I am also impressed at the price point, which will be between $8 and $12 a month (that’s roughly between £6 and £9 at the current exchange rate). This is much cheaper even than the old TV service F1 Digital+, which cost subscribers £12 per race back in 2002.
Less impressive is the fact that, reading between the lines, the service won’t actually be available for the first race of the season. But that seems to be par for the course for Liberty Media’s publicity-hungry ‘announce first, plan later‘ approach to running the sport.
Oh, and please stop calling it an “OTT platform”. No-one knows what that means. I’m a broadcasting geek, and even I had to look it up when Sean Bratches started talking about OTT.
Not for UK fans
Of course, the new streaming service won’t be available in the UK due to the long-term deal with Sky. This is exactly what I meant when I said Bernie Ecclestone’s fixation with TV would be F1’s undoing. With the TV sports rights bubble about to burst, Sky got F1 by the short and curlies by locking it into a long-term deal that will leave British viewers with an inferior service.
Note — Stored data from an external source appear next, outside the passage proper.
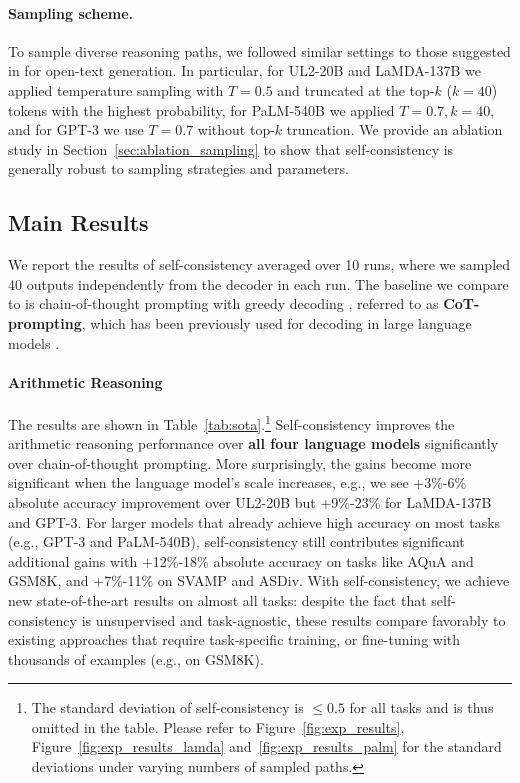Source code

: \documentclass{article} %
\begin{document}
\vspace{-0.1in}
\paragraph{Sampling scheme.}
To sample diverse reasoning paths, we followed similar settings to those suggested in \citet{Radford2019LanguageMA,nucleus_sampling} for open-text generation.
In particular, for UL2-20B and LaMDA-137B
we applied temperature sampling with $T=0.5$ and truncated at the top-$k$ ($k=40$) tokens with the highest probability, for PaLM-540B  we applied $T=0.7, k=40$, and for GPT-3 we use $T=0.7$ without top-$k$ truncation.  
We provide an ablation study in Section~\ref{sec:ablation_sampling} to show that self-consistency is generally robust to sampling strategies and parameters.

\subsection{Main Results}
We report the results of self-consistency averaged over 10 runs, where we sampled 40 outputs independently from the decoder in each run. The baseline we compare to is chain-of-thought prompting with greedy decoding \citep{wei2022chain}, referred to as \textbf{CoT-prompting}, which has been previously used for decoding in large language models \citep{palm}.

\vspace{-0.1in}
\paragraph{Arithmetic Reasoning}
The results are shown in Table~\ref{tab:sota}.\footnote{The standard deviation of  self-consistency is $\leq0.5$ for all tasks and is thus omitted in the table. 
Please refer to Figure~\ref{fig:exp_results}, Figure~\ref{fig:exp_results_lamda} and~\ref{fig:exp_results_palm} for the standard deviations under varying numbers of sampled paths.}
Self-consistency improves the arithmetic reasoning performance over \textbf{all four language models} significantly over chain-of-thought prompting.
More surprisingly, the gains become more significant when the language model's scale increases, e.g., we see +3\%-6\% absolute accuracy improvement over UL2-20B but +9\%-23\% for LaMDA-137B and GPT-3.
For larger models that already achieve high accuracy on most tasks (e.g., GPT-3 and PaLM-540B), self-consistency still contributes significant additional gains with +12\%-18\% absolute accuracy on tasks like AQuA and GSM8K, and +7\%-11\% on SVAMP and ASDiv. 
With self-consistency, we achieve new state-of-the-art results on almost all tasks:
despite the fact that self-consistency is unsupervised and task-agnostic, these results compare favorably to existing approaches that require task-specific training, or fine-tuning with thousands of examples (e.g., on GSM8K).
\end{document}
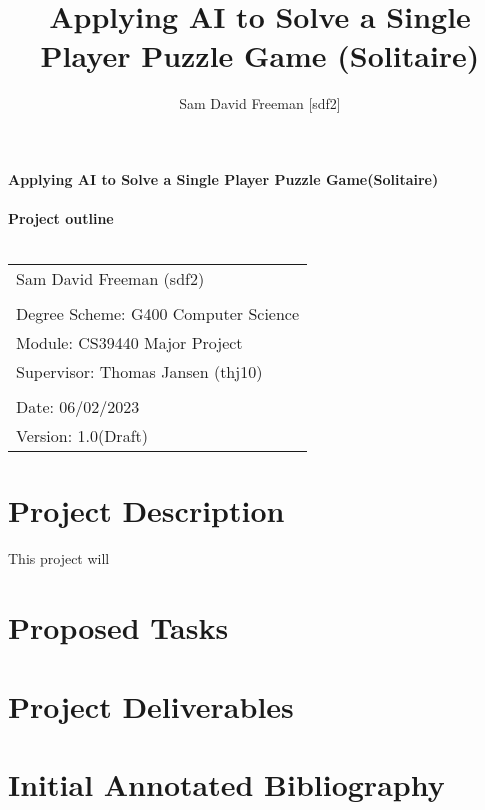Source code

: \documentclass[a4paper,10pt]{article}
\title{Applying AI to Solve a Single Player Puzzle Game (Solitaire)}
\author{Sam David Freeman [sdf2]}
\begin{document}
	\begin{titlepage}
		
		\noindent\LARGE\textbf{Applying AI to Solve a Single Player Puzzle Game(Solitaire)}\\ \\ 
		\Large \textbf{Project outline}\\ \\ 
		\normalsize
		\begin{center}
			\begin{table}[H]
				\begin{tabular}{l}
					Sam David Freeman (sdf2) \\
					\\
					Degree Scheme: G400 Computer Science    \\
					Module: CS39440 Major Project    \\
					Supervisor: Thomas Jansen (thj10)    \\
					                          \\
					Date: 06/02/2023               \\
					Version: 1.0(Draft)              
				\end{tabular}
			\end{table}
		\end{center}

	\end{titlepage}

\newpage
\section*{Project Description}
This project will 
\section*{Proposed Tasks}
\section*{Project Deliverables}
\section*{Initial Annotated Bibliography}
\end{document}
With the rise of Netflix and other online streaming services, this is a time of change for broadcasters. Just today, Comcast has bid £22.1 billion to buy Sky. Sky was already in the process of selling to 21st Century Fox. 21st Century Fox itself is in the process of being bought by Disney. All of this is part of a big power play to enable the traditional broadcasters to rise to the challenge to Netflix.
Right now, would you rather be moving to online streaming, or would you rather be locked in to a traditional broadcaster’s platform until 2025? By launching their new service, Formula 1 have made it clear where they think they should be. But thanks to Bernie Ecclestone’s short-sighted deal, they won’t be full players in the online space for a long time to come. Unless Sky relinquish. And why would they?
That price point still prices out a lot of people, unfortunately. So there is still going to be a large drop in viewers.
Alianora,
Is that necessarily true? I think in most of the markets F1 TV is available, the main broadcast will still be on free to air television (that’s certainly the case in the US and Germany).